Samizdata quote of the day

One of my great regrets is that I never saw a Lightning take off.

– By regular Samizdata commenter Nick M. I hate to rub it in, Nick, but I did, as a young kid at RAF Mildenhall, Suffolk, on a day out with my old man (RAF navigator in the 1950s). A totally awesome sight and noise: my ears are still probably ringing with the impact.

Here’s a picture of one of these bad-ass beauties.

38 comments to Samizdata quote of the day

  • Frederick Davies

    Mr Pearce,

    I have nothing against the first supercruise fighter plane in history, but in that photograph it looks like a pregnant whale on stilts. This(Link) one is a lot better, and this(Link) one too.

  • Sunfish

    Probably not the same thing, but I remember, when I was a kid, seeing Stratofortress doing a split-S less than a thousand feet above me.

    Wow. Just. Freaking. Wow.

  • permanentexpat

    Thought you meant this, at first:

    We found out what happened when the Lightning shed its tail and we worked during the whole war to get 15 more knots [28 km/h] of speed out of the P-38. …
    en.wikipedia.org/wiki/P-38_Lightning

    Saw many….& very pretty.

  • knirirr

    I saw some at RAF Binbrook whilst there as part of the CCF, which would have been only a few years before that base was closed down.
    I’m sure that I saw a Vulcan there also.

  • Winger

    I always liked the unique (they were, weren’t they?) above-wing drop tanks. While they looked far too cool, I always wondered what happened when they were dropped in flight.

  • colin

    You still can see a Lightning (and Buccaneer) take off if you go to South Africa. You can fly in them if you have the money.

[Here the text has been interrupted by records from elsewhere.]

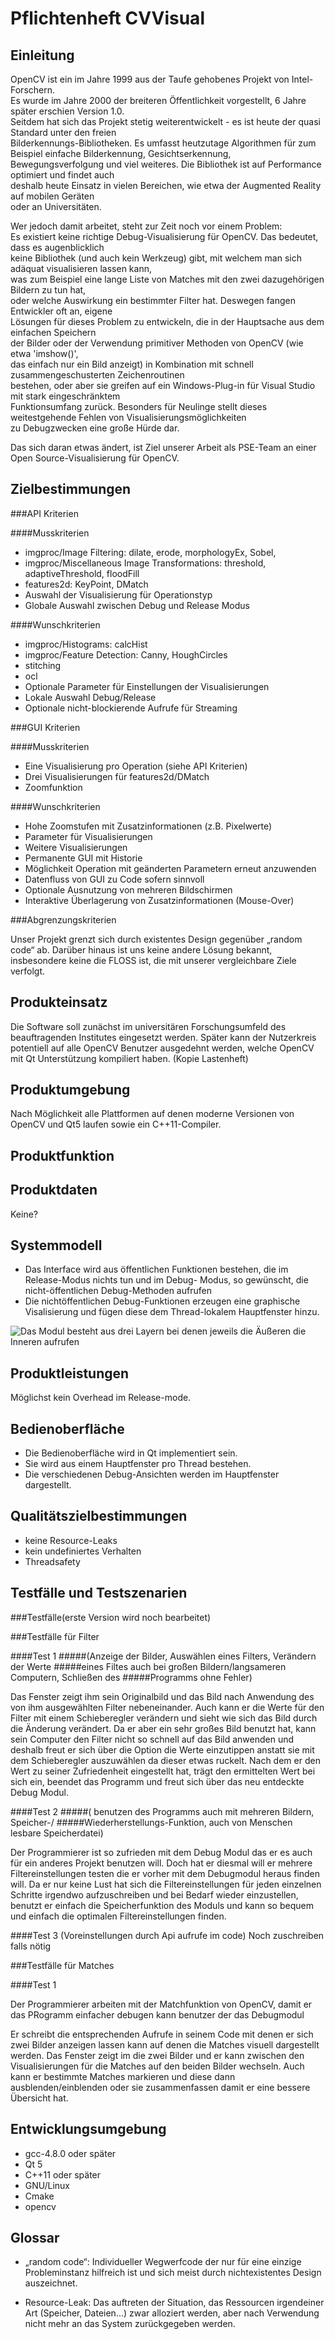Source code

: ﻿Pflichtenheft CVVisual
======================

Einleitung
----------

OpenCV ist ein im Jahre 1999 aus der Taufe gehobenes Projekt von Intel-Forschern.  
Es wurde im Jahre 2000 der breiteren Öffentlichkeit vorgestellt, 6 Jahre später erschien Version 1.0.  
Seitdem hat sich das Projekt stetig weiterentwickelt - es ist heute der quasi Standard unter den freien   
Bilderkennungs-Bibliotheken.
Es umfasst heutzutage Algorithmen für zum Beispiel einfache Bilderkennung, Gesichtserkennung,  
Bewegungsverfolgung und viel weiteres. Die Bibliothek ist auf Performance optimiert und findet auch  
deshalb heute Einsatz in vielen Bereichen, wie etwa der Augmented Reality auf mobilen Geräten  
oder an Universitäten.  

Wer jedoch damit arbeitet, steht zur Zeit noch vor einem Problem:  
Es existiert keine richtige Debug-Visualisierung für OpenCV. Das bedeutet, dass es augenblicklich  
keine Bibliothek (und auch kein Werkzeug) gibt, mit welchem man sich adäquat visualisieren lassen kann,  
was zum Beispiel eine lange Liste von Matches mit den zwei dazugehörigen Bildern zu tun hat,  
oder welche Auswirkung ein bestimmter Filter hat. Deswegen fangen Entwickler oft an, eigene  
Lösungen für dieses Problem zu entwickeln, die in der Hauptsache aus dem einfachen Speichern  
der Bilder oder der Verwendung primitiver Methoden von OpenCV  (wie etwa 'imshow()',  
das einfach nur ein Bild anzeigt) in Kombination mit schnell zusammengeschusterten Zeichenroutinen  
bestehen, oder aber sie greifen auf ein Windows-Plug-in für Visual Studio mit stark eingeschränktem  
Funktionsumfang zurück.
Besonders für Neulinge stellt dieses weitestgehende Fehlen von Visualisierungsmöglichkeiten  
zu Debugzwecken eine große Hürde dar.  

Das sich daran etwas ändert, ist Ziel unserer Arbeit als PSE-Team an einer  
Open Source-Visualisierung für OpenCV.  

Zielbestimmungen
----------------

###API Kriterien

####Musskriterien

- imgproc/Image Filtering: dilate, erode, morphologyEx, Sobel,
- imgproc/Miscellaneous Image Transformations: threshold, adaptiveThreshold, floodFill
- features2d: KeyPoint, DMatch
- Auswahl der Visualisierung für Operationstyp
- Globale Auswahl zwischen Debug und Release Modus


####Wunschkriterien

- imgproc/Histograms: calcHist
- imgproc/Feature Detection: Canny, HoughCircles
- stitching
- ocl
- Optionale Parameter für Einstellungen der Visualisierungen
- Lokale Auswahl Debug/Release
- Optionale nicht-blockierende Aufrufe für Streaming


###GUI Kriterien

####Musskriterien

- Eine Visualisierung pro Operation (siehe API Kriterien)
- Drei Visualisierungen für features2d/DMatch
- Zoomfunktion

####Wunschkriterien

- Hohe Zoomstufen mit Zusatzinformationen (z.B. Pixelwerte)
- Parameter für Visualisierungen
- Weitere Visualisierungen
- Permanente GUI mit Historie
- Möglichkeit Operation mit geänderten Parametern erneut anzuwenden
- Datenfluss von GUI zu Code sofern sinnvoll
- Optionale Ausnutzung von mehreren Bildschirmen
- Interaktive Überlagerung von Zusatzinformationen (Mouse-Over)

###Abgrenzungskriterien

Unser Projekt grenzt sich durch existentes Design gegenüber „random code“ ab. Darüber hinaus ist uns
keine andere Lösung bekannt, insbesondere keine die FLOSS ist, die mit unserer vergleichbare Ziele
verfolgt.


Produkteinsatz
--------------

Die Software soll zunächst im universitären Forschungsumfeld des beauftragenden Institutes eingesetzt
werden. Später kann der Nutzerkreis potentiell auf alle OpenCV Benutzer ausgedehnt werden, welche
OpenCV mit Qt Unterstützung kompiliert haben. (Kopie Lastenheft)


Produktumgebung
---------------

Nach Möglichkeit alle Plattformen auf denen moderne Versionen von OpenCV und Qt5 laufen sowie ein
C++11-Compiler.


Produktfunktion
---------------


Produktdaten
------------

Keine?

Systemmodell
------------

* Das Interface wird aus öffentlichen Funktionen bestehen, die im Release-Modus nichts tun und im Debug-
	Modus, so gewünscht, die nicht-öffentlichen Debug-Methoden aufrufen
* Die nichtöffentlichen Debug-Funktionen erzeugen eine graphische Visalisierung und fügen diese dem 
	Thread-lokalem Hauptfenster hinzu.

![Das Modul besteht aus drei Layern bei denen jeweils die Äußeren die 
Inneren aufrufen](architektur_skizze.svg "Architekturskizze")


Produktleistungen
-----------------

Möglichst kein Overhead im Release-mode.

Bedienoberfläche
----------------

* Die Bedienoberfläche wird in Qt implementiert sein.
* Sie wird aus einem Hauptfenster pro Thread bestehen.
* Die verschiedenen Debug-Ansichten werden im Hauptfenster dargestellt.

Qualitätszielbestimmungen
-------------------------

* keine Resource-Leaks
* kein undefiniertes Verhalten
* Threadsafety

Testfälle und Testszenarien
---------------------------
###Testfälle(erste Version wird noch bearbeitet)

###Testfälle für Filter 

####Test 1 
#####(Anzeige der Bilder, Auswählen eines Filters, Verändern der Werte
#####eines Filtes auch bei großen Bildern/langsameren Computern, Schließen des
#####Programms ohne Fehler)

Das Fenster zeigt ihm sein Originalbild und das Bild nach Anwendung des von
ihm ausgewählten Filter nebeneinander. Auch kann er die Werte für den Filter
mit einem Schieberegler verändern und sieht wie sich das Bild durch die
Änderung verändert. Da er aber ein sehr großes Bild benutzt hat, kann sein
Computer den Filter nicht so schnell auf das Bild anwenden und deshalb
freut er sich über  die Option die Werte einzutippen anstatt sie mit dem
Schieberegler auszuwählen da dieser etwas ruckelt. 
Nach dem er den Wert zu seiner Zufriedenheit eingestellt hat, trägt den
ermittelten Wert bei sich ein, beendet das Programm und freut sich über
das neu entdeckte Debug Modul.

####Test 2 
#####( benutzen des Programms auch mit mehreren Bildern, Speicher-/
#####Wiederherstellungs-Funktion, auch von Menschen lesbare Speicherdatei)

Der Programmierer ist so zufrieden mit dem Debug Modul das er es auch für
ein anderes Projekt benutzen will. Doch hat er diesmal will er mehrere
Filtereinstellungen testen die er vorher mit dem Debugmodul heraus finden
will. Da er nur keine Lust hat sich die Filtereinstellungen für jeden
einzelnen Schritte irgendwo aufzuschreiben und bei Bedarf wieder einzustellen,
benutzt er einfach die Speicherfunktion des Moduls und kann so bequem
und einfach die optimalen Filtereinstellungen finden.

####Test 3 (Voreinstellungen durch Api aufrufe im code)
 Noch zuschreiben falls nötig


###Testfälle für Matches

####Test 1

Der Programmierer arbeiten mit der Matchfunktion von OpenCV, damit er
das PRogramm einfacher debugen kann benutzer der das Debugmodul

Er schreibt die entsprechenden Aufrufe in seinem Code mit denen er sich
zwei Bilder anzeigen lassen kann auf denen die Matches visuell dargestellt werden. 
Das Fenster zeigt im die zwei Bilder und er kann zwischen den Visualisierungen
für die Matches auf den beiden Bilder wechseln.
Auch kann er bestimmte Matches markieren und diese dann ausblenden/einblenden
oder sie zusammenfassen damit er eine bessere Übersicht hat. 





Entwicklungsumgebung
--------------------

* gcc-4.8.0 oder später
* Qt 5
* C++11 oder später
* GNU/Linux
* Cmake
* opencv

Glossar
-------

* „random code“: Individueller Wegwerfcode der nur für eine einzige Probleminstanz hilfreich ist und
	sich meist durch nichtexistentes Design auszeichnet.

* Resource-Leak: Das auftreten der Situation, das Ressourcen irgendeiner Art (Speicher, Dateien...) zwar
	alloziert werden, aber nach Verwendung nicht mehr an das System zurückgegeben werden.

    http://www.thundercity.com/tc_main.htm

  • 1327

    A few years ago I worked with a colleague who in a previous career had worked on the Lightning’s electronics. He reckoned it was well ahead of its time in the mid-1960’s consisting of a analog computer and several displays. The trouble was it required so much electrical current it added to the Lightnings rather rapid fuel consumption.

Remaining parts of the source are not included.